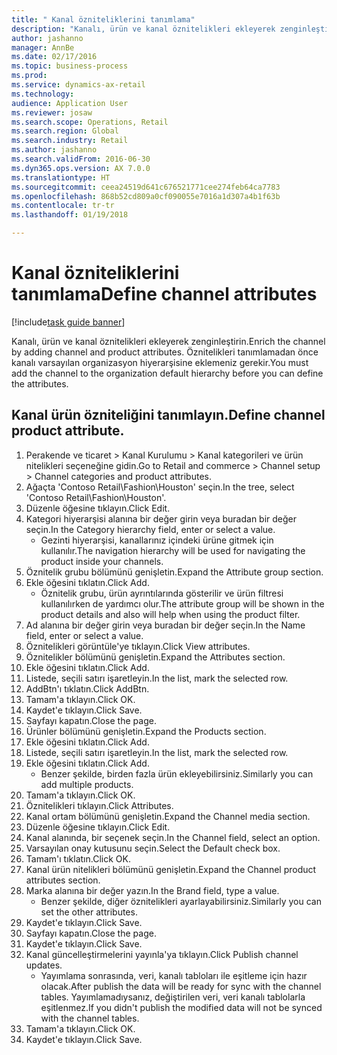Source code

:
 ```yaml
--- 
title: " Kanal özniteliklerini tanımlama"
description: "Kanalı, ürün ve kanal öznitelikleri ekleyerek zenginleştirin."
author: jashanno
manager: AnnBe
ms.date: 02/17/2016
ms.topic: business-process
ms.prod: 
ms.service: dynamics-ax-retail
ms.technology: 
audience: Application User
ms.reviewer: josaw
ms.search.scope: Operations, Retail
ms.search.region: Global
ms.search.industry: Retail
ms.author: jashanno
ms.search.validFrom: 2016-06-30
ms.dyn365.ops.version: AX 7.0.0
ms.translationtype: HT
ms.sourcegitcommit: ceea24519d641c676521771cee274feb64ca7783
ms.openlocfilehash: 868b52cd809a0cf090055e7016a1d307a4b1f63b
ms.contentlocale: tr-tr
ms.lasthandoff: 01/19/2018

---
```

# <a name="define-channel-attributes"></a><span data-ttu-id="0ca5e-103"> Kanal özniteliklerini tanımlama</span><span class="sxs-lookup"><span data-stu-id="0ca5e-103">Define channel attributes</span></span>

[!include[task guide banner](../includes/task-guide-banner.md)]

<span data-ttu-id="0ca5e-104">Kanalı, ürün ve kanal öznitelikleri ekleyerek zenginleştirin.</span><span class="sxs-lookup"><span data-stu-id="0ca5e-104">Enrich the channel by adding channel and product attributes.</span></span> <span data-ttu-id="0ca5e-105">Öznitelikleri tanımlamadan önce kanalı varsayılan organizasyon hiyerarşisine eklemeniz gerekir.</span><span class="sxs-lookup"><span data-stu-id="0ca5e-105">You must add the channel to the organization default hierarchy before you can define the attributes.</span></span>


## <a name="define-channel-product-attribute"></a><span data-ttu-id="0ca5e-106">Kanal ürün özniteliğini tanımlayın.</span><span class="sxs-lookup"><span data-stu-id="0ca5e-106">Define channel product attribute.</span></span>
1. <span data-ttu-id="0ca5e-107">Perakende ve ticaret > Kanal Kurulumu > Kanal kategorileri ve ürün nitelikleri seçeneğine gidin.</span><span class="sxs-lookup"><span data-stu-id="0ca5e-107">Go to Retail and commerce > Channel setup > Channel categories and product attributes.</span></span>
2. <span data-ttu-id="0ca5e-108">Ağaçta 'Contoso Retail\Fashion\Houston' seçin.</span><span class="sxs-lookup"><span data-stu-id="0ca5e-108">In the tree, select 'Contoso Retail\Fashion\Houston'.</span></span>
3. <span data-ttu-id="0ca5e-109">Düzenle öğesine tıklayın.</span><span class="sxs-lookup"><span data-stu-id="0ca5e-109">Click Edit.</span></span>
4. <span data-ttu-id="0ca5e-110">Kategori hiyerarşisi alanına bir değer girin veya buradan bir değer seçin.</span><span class="sxs-lookup"><span data-stu-id="0ca5e-110">In the Category hierarchy field, enter or select a value.</span></span>
    * <span data-ttu-id="0ca5e-111">Gezinti hiyerarşisi, kanallarınız içindeki ürüne gitmek için kullanılır.</span><span class="sxs-lookup"><span data-stu-id="0ca5e-111">The navigation hierarchy will be used for navigating the product inside your channels.</span></span>  
5. <span data-ttu-id="0ca5e-112">Öznitelik grubu bölümünü genişletin.</span><span class="sxs-lookup"><span data-stu-id="0ca5e-112">Expand the Attribute group section.</span></span>
6. <span data-ttu-id="0ca5e-113">Ekle öğesini tıklatın.</span><span class="sxs-lookup"><span data-stu-id="0ca5e-113">Click Add.</span></span>
    * <span data-ttu-id="0ca5e-114">Öznitelik grubu, ürün ayrıntılarında gösterilir ve ürün filtresi kullanılırken de yardımcı olur.</span><span class="sxs-lookup"><span data-stu-id="0ca5e-114">The attribute group will be shown in the product details and also will help when using the product filter.</span></span>  
7. <span data-ttu-id="0ca5e-115">Ad alanına bir değer girin veya buradan bir değer seçin.</span><span class="sxs-lookup"><span data-stu-id="0ca5e-115">In the Name field, enter or select a value.</span></span>
8. <span data-ttu-id="0ca5e-116">Öznitelikleri görüntüle'ye tıklayın.</span><span class="sxs-lookup"><span data-stu-id="0ca5e-116">Click View attributes.</span></span>
9. <span data-ttu-id="0ca5e-117">Öznitelikler bölümünü genişletin.</span><span class="sxs-lookup"><span data-stu-id="0ca5e-117">Expand the Attributes section.</span></span>
10. <span data-ttu-id="0ca5e-118">Ekle öğesini tıklatın.</span><span class="sxs-lookup"><span data-stu-id="0ca5e-118">Click Add.</span></span>
11. <span data-ttu-id="0ca5e-119">Listede, seçili satırı işaretleyin.</span><span class="sxs-lookup"><span data-stu-id="0ca5e-119">In the list, mark the selected row.</span></span>
12. <span data-ttu-id="0ca5e-120">AddBtn'ı tıklatın.</span><span class="sxs-lookup"><span data-stu-id="0ca5e-120">Click AddBtn.</span></span>
13. <span data-ttu-id="0ca5e-121">Tamam'a tıklayın.</span><span class="sxs-lookup"><span data-stu-id="0ca5e-121">Click OK.</span></span>
14. <span data-ttu-id="0ca5e-122">Kaydet'e tıklayın.</span><span class="sxs-lookup"><span data-stu-id="0ca5e-122">Click Save.</span></span>
15. <span data-ttu-id="0ca5e-123">Sayfayı kapatın.</span><span class="sxs-lookup"><span data-stu-id="0ca5e-123">Close the page.</span></span>
16. <span data-ttu-id="0ca5e-124">Ürünler bölümünü genişletin.</span><span class="sxs-lookup"><span data-stu-id="0ca5e-124">Expand the Products section.</span></span>
17. <span data-ttu-id="0ca5e-125">Ekle öğesini tıklatın.</span><span class="sxs-lookup"><span data-stu-id="0ca5e-125">Click Add.</span></span>
18. <span data-ttu-id="0ca5e-126">Listede, seçili satırı işaretleyin.</span><span class="sxs-lookup"><span data-stu-id="0ca5e-126">In the list, mark the selected row.</span></span>
19. <span data-ttu-id="0ca5e-127">Ekle öğesini tıklatın.</span><span class="sxs-lookup"><span data-stu-id="0ca5e-127">Click Add.</span></span>
    * <span data-ttu-id="0ca5e-128">Benzer şekilde, birden fazla ürün ekleyebilirsiniz.</span><span class="sxs-lookup"><span data-stu-id="0ca5e-128">Similarly you can add multiple products.</span></span>  
20. <span data-ttu-id="0ca5e-129">Tamam'a tıklayın.</span><span class="sxs-lookup"><span data-stu-id="0ca5e-129">Click OK.</span></span>
21. <span data-ttu-id="0ca5e-130">Öznitelikleri tıklayın.</span><span class="sxs-lookup"><span data-stu-id="0ca5e-130">Click Attributes.</span></span>
22. <span data-ttu-id="0ca5e-131">Kanal ortam bölümünü genişletin.</span><span class="sxs-lookup"><span data-stu-id="0ca5e-131">Expand the Channel media section.</span></span>
23. <span data-ttu-id="0ca5e-132">Düzenle öğesine tıklayın.</span><span class="sxs-lookup"><span data-stu-id="0ca5e-132">Click Edit.</span></span>
24. <span data-ttu-id="0ca5e-133">Kanal alanında, bir seçenek seçin.</span><span class="sxs-lookup"><span data-stu-id="0ca5e-133">In the Channel field, select an option.</span></span>
25. <span data-ttu-id="0ca5e-134">Varsayılan onay kutusunu seçin.</span><span class="sxs-lookup"><span data-stu-id="0ca5e-134">Select the Default check box.</span></span>
26. <span data-ttu-id="0ca5e-135">Tamam'ı tıklatın.</span><span class="sxs-lookup"><span data-stu-id="0ca5e-135">Click OK.</span></span>
27. <span data-ttu-id="0ca5e-136">Kanal ürün nitelikleri bölümünü genişletin.</span><span class="sxs-lookup"><span data-stu-id="0ca5e-136">Expand the Channel product attributes section.</span></span>
28. <span data-ttu-id="0ca5e-137">Marka alanına bir değer yazın.</span><span class="sxs-lookup"><span data-stu-id="0ca5e-137">In the Brand field, type a value.</span></span>
    * <span data-ttu-id="0ca5e-138">Benzer şekilde, diğer öznitelikleri ayarlayabilirsiniz.</span><span class="sxs-lookup"><span data-stu-id="0ca5e-138">Similarly you can set the other attributes.</span></span>  
29. <span data-ttu-id="0ca5e-139">Kaydet'e tıklayın.</span><span class="sxs-lookup"><span data-stu-id="0ca5e-139">Click Save.</span></span>
30. <span data-ttu-id="0ca5e-140">Sayfayı kapatın.</span><span class="sxs-lookup"><span data-stu-id="0ca5e-140">Close the page.</span></span>
31. <span data-ttu-id="0ca5e-141">Kaydet'e tıklayın.</span><span class="sxs-lookup"><span data-stu-id="0ca5e-141">Click Save.</span></span>
32. <span data-ttu-id="0ca5e-142">Kanal güncelleştirmelerini yayınla'ya tıklayın.</span><span class="sxs-lookup"><span data-stu-id="0ca5e-142">Click Publish channel updates.</span></span>
    * <span data-ttu-id="0ca5e-143">Yayımlama sonrasında, veri, kanalı tabloları ile eşitleme için hazır olacak.</span><span class="sxs-lookup"><span data-stu-id="0ca5e-143">After publish the data will be ready for sync with the channel tables.</span></span> <span data-ttu-id="0ca5e-144">Yayımlamadıysanız, değiştirilen veri, veri kanalı tablolarla eşitlenmez.</span><span class="sxs-lookup"><span data-stu-id="0ca5e-144">If you didn't publish the modified data will not be synced with the channel tables.</span></span>  
33. <span data-ttu-id="0ca5e-145">Tamam'a tıklayın.</span><span class="sxs-lookup"><span data-stu-id="0ca5e-145">Click OK.</span></span>
34. <span data-ttu-id="0ca5e-146">Kaydet'e tıklayın.</span><span class="sxs-lookup"><span data-stu-id="0ca5e-146">Click Save.</span></span>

• _Activity_
Give back, word for word, only the lines above from the line holding "select 'Contoso Retail\Fashion\Houston'.</span></span>" to the line holding "hierarchy field, enter or select a value.</span></span>", both included.

• _Expected answer_
2. <span data-ttu-id="0ca5e-108">Ağaçta 'Contoso Retail\Fashion\Houston' seçin.</span><span class="sxs-lookup"><span data-stu-id="0ca5e-108">In the tree, select 'Contoso Retail\Fashion\Houston'.</span></span>
3. <span data-ttu-id="0ca5e-109">Düzenle öğesine tıklayın.</span><span class="sxs-lookup"><span data-stu-id="0ca5e-109">Click Edit.</span></span>
4. <span data-ttu-id="0ca5e-110">Kategori hiyerarşisi alanına bir değer girin veya buradan bir değer seçin.</span><span class="sxs-lookup"><span data-stu-id="0ca5e-110">In the Category hierarchy field, enter or select a value.</span></span>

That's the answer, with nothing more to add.